I do love the idea of being able to play against human opponents. However it would also be great to be able to play the game against non-human players. Therefore an AI system will need to be created. This… how shall I put it…. will be extremely difficult. Obviously a lot of games have AI systems. Most games the AI can seem relatively complex but are actually made up of lots of individuals following simple rules that overall create complex outcomes. There are exceptions such as real time strategy games where the AI is complex but can very much make or break a game. For strategy games, if the AI is not clever enough, random enough and adaptable enough it can severely damage the gaming experience. Every time the AI does something non-human or particularly stupid, a player will learn how to replicate that situation and start exploiting the AI and ultimately break the gameplay.
Moving back to this game, a turn based strategy game with multiple entity types and actions that each entity can perform. Games like chess it is possible to effectively simulate a bunch of possible moves and construct a decision tree, finding the best move to make based on the most favorable branches. In principle it would be possible to do the same for this game except for one thing – there are way too many possibilities. If there is an entity that can move 1 space, there are 4 possible destinations. If they can move 2 spaces, there are 12 possible spaces. 3 there are 24 spaces, 4 there are 40 etc. This is a situation that can easily get out of control when you have a lot of entities that are relatively mobile, not to mention all of the possible actions that can be taken (attack, capture etc). Considering I am wanting this to run on a phone in real time, that is very much off the table.
So there has to be a more restrained solution where it figures out a subset of possibilities. The solution which I have come up with and currently exploring is adding ‘Features’ to a ‘Heatmap’. During an AI turn, the system will loop over all entities on the AI team and will calculate features and add them to a heatmap. Once all of the features have been calculated, the ‘hottest’ square of the heatmap is proposed, escalating to the next if the move is invalid.
As an extra layer of abstraction, there will also be the concept of separate ‘Modules’. A module is a collection of features which link to a particular tactical decision that an entity can do. For example the ‘Attack’ module, a feature could be ‘Is enemy entity in range’ or ‘Is attack cost effective’, whereas a ‘Capture’ module feature could be ‘Distance to enemy headquarters’. Each module will calculate its best square on its heatmap and bid for its associated action to be taken.
This will leave a hierarchy:
- Modules which define a particular tactical decision (attack, capture, run away etc). Each module has multiple Features and a resulting action.
- Features which are calculable values for each entity in the current map configuration. The collection of features for a module added are calculated at each position on the map, summed and added to the modules heatmap.

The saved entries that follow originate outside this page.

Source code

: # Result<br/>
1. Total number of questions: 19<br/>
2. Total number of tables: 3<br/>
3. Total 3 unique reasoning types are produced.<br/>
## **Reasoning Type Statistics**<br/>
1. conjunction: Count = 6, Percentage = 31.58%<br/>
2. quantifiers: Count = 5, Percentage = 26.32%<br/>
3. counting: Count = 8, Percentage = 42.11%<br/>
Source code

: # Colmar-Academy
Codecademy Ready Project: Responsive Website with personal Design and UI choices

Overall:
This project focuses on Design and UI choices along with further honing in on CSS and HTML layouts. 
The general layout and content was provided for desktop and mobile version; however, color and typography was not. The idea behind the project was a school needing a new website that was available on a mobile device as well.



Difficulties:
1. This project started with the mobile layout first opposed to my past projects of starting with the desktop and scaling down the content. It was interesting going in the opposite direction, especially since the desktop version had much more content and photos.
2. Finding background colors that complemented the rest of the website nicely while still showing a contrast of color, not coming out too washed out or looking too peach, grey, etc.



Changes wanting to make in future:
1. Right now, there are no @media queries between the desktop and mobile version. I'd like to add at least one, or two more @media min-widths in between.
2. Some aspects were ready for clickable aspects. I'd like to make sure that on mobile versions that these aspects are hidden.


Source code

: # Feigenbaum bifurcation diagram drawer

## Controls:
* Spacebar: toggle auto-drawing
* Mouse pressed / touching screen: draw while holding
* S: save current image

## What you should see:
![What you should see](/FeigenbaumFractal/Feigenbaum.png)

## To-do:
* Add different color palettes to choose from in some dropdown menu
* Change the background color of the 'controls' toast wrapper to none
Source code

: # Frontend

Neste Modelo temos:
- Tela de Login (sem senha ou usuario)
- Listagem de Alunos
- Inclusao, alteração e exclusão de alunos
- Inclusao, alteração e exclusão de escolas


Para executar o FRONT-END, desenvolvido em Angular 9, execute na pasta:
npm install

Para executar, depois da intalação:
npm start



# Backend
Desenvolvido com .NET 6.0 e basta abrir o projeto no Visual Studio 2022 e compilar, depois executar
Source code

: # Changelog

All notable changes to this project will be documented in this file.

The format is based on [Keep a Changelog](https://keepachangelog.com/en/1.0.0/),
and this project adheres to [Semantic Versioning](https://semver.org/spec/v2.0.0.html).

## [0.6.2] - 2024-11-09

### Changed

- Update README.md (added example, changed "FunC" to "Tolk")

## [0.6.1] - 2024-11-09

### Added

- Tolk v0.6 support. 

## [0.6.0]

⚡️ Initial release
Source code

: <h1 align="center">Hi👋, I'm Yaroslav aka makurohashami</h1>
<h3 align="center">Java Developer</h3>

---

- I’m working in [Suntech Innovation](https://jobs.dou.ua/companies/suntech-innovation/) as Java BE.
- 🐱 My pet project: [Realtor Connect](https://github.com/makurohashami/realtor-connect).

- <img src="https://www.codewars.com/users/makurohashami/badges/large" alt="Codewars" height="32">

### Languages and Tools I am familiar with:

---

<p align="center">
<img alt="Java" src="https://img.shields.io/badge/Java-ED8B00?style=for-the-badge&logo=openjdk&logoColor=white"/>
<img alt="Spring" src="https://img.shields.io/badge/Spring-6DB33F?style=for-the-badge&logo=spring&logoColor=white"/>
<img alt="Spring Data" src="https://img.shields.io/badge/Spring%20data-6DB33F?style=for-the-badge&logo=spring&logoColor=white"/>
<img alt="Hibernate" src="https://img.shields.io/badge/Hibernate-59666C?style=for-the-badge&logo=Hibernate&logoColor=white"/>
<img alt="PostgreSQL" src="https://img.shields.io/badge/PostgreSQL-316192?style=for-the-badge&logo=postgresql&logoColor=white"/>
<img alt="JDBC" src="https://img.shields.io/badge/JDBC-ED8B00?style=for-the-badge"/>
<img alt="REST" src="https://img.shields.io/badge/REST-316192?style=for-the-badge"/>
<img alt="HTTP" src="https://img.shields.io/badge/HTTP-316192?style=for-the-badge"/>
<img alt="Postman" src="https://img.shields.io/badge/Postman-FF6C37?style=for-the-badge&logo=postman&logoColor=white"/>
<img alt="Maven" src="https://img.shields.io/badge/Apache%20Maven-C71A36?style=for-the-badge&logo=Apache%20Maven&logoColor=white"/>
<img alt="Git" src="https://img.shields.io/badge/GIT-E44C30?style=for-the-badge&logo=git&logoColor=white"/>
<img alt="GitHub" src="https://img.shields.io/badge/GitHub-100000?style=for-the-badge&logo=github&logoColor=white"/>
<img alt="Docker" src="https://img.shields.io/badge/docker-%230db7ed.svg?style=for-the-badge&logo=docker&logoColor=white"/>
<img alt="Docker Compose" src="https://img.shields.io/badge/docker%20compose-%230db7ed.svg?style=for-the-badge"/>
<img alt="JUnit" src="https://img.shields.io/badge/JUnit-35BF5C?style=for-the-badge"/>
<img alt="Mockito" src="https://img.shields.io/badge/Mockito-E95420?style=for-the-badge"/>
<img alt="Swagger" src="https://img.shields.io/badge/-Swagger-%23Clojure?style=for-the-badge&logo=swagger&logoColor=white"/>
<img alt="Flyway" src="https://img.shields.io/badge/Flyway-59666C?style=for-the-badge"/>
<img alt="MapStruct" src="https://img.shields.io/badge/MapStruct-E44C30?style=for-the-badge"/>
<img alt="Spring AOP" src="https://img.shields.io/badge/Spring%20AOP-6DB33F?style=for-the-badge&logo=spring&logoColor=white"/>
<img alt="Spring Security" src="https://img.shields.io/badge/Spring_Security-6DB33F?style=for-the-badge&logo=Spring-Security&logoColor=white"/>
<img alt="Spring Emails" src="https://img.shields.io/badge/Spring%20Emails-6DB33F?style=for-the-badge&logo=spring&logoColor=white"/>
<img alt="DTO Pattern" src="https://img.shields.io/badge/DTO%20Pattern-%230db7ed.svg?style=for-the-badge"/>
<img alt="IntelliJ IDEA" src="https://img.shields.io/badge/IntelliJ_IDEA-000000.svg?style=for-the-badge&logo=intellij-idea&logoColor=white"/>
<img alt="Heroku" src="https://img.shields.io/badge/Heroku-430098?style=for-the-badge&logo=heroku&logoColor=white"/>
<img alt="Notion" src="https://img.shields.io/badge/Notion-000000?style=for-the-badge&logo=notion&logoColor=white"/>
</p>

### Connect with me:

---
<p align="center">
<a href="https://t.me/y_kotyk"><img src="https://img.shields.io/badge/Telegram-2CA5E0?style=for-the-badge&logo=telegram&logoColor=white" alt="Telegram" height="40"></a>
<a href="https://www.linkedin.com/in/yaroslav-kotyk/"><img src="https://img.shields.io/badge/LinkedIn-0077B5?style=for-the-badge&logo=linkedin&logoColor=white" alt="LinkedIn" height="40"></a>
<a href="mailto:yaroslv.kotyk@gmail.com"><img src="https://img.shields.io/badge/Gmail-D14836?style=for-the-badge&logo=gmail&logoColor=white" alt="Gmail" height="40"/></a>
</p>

- Heatmap The map grid which collects the features for a module. The best position can be found which dictates both the modules resultant action and the bid – The modules reckoning as to how effective its action will be.

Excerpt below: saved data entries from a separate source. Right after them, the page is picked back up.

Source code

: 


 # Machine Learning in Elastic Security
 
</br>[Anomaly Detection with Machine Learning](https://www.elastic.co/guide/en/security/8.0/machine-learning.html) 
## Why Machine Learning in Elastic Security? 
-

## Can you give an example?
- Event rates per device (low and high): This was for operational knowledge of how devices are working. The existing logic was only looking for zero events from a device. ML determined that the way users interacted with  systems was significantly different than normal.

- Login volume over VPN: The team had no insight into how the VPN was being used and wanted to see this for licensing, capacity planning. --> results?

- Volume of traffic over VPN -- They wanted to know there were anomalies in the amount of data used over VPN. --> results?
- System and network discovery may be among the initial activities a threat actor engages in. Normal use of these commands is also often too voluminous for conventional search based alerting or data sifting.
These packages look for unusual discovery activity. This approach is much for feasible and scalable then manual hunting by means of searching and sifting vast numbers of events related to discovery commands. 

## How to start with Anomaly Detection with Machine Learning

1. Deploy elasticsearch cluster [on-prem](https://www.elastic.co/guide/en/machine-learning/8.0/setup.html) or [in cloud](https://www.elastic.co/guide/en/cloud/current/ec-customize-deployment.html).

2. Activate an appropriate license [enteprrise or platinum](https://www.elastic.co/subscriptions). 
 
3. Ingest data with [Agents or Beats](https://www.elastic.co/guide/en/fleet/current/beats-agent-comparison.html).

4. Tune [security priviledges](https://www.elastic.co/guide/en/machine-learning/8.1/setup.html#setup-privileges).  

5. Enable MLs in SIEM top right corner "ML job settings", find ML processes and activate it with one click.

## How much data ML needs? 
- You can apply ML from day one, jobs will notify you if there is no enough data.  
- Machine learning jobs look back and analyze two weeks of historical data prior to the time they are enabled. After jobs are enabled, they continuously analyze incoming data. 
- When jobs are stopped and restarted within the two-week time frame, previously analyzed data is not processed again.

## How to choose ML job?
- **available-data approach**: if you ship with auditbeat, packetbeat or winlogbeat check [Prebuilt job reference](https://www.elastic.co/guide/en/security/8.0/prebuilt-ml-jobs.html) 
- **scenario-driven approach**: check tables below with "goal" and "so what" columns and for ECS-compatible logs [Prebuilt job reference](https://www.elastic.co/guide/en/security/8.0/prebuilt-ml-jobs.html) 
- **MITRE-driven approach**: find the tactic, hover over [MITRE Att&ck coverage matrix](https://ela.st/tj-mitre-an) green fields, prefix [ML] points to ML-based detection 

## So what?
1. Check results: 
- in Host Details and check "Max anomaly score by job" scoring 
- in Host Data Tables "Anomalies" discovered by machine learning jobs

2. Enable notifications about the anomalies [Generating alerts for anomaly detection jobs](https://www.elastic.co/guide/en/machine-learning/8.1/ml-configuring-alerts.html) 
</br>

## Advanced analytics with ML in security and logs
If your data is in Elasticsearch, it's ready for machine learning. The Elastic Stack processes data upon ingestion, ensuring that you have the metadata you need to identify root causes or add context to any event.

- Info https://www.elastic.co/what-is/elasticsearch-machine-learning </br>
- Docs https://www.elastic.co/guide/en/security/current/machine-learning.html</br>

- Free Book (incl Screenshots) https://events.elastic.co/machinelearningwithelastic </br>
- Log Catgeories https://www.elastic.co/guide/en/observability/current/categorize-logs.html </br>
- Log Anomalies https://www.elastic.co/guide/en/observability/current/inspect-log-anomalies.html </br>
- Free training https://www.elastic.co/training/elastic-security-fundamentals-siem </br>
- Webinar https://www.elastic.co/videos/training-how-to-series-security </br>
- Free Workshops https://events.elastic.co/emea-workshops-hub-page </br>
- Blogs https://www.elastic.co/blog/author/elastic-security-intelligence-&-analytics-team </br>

- Resulting action will be performed by the module if it wins the bid. It will move the entity to the best heatmap square and perform the modules action.
For example, the Capture module will have a feature to capture the enemy headquaters. The best position on the heatmap will be the position closes to the enemy headquaters. If the capture module wins the bid, it will move the entity to that position and if it has reached the desire square then captures the enemy headquaters.
The specific modules and features will need to be somewhat manually defined from experience but down the line it may be possible to train the relative weights of each feature. In theory with enough features and weighting, it would be possible to have a learning system but that is very much down the line in the distant future.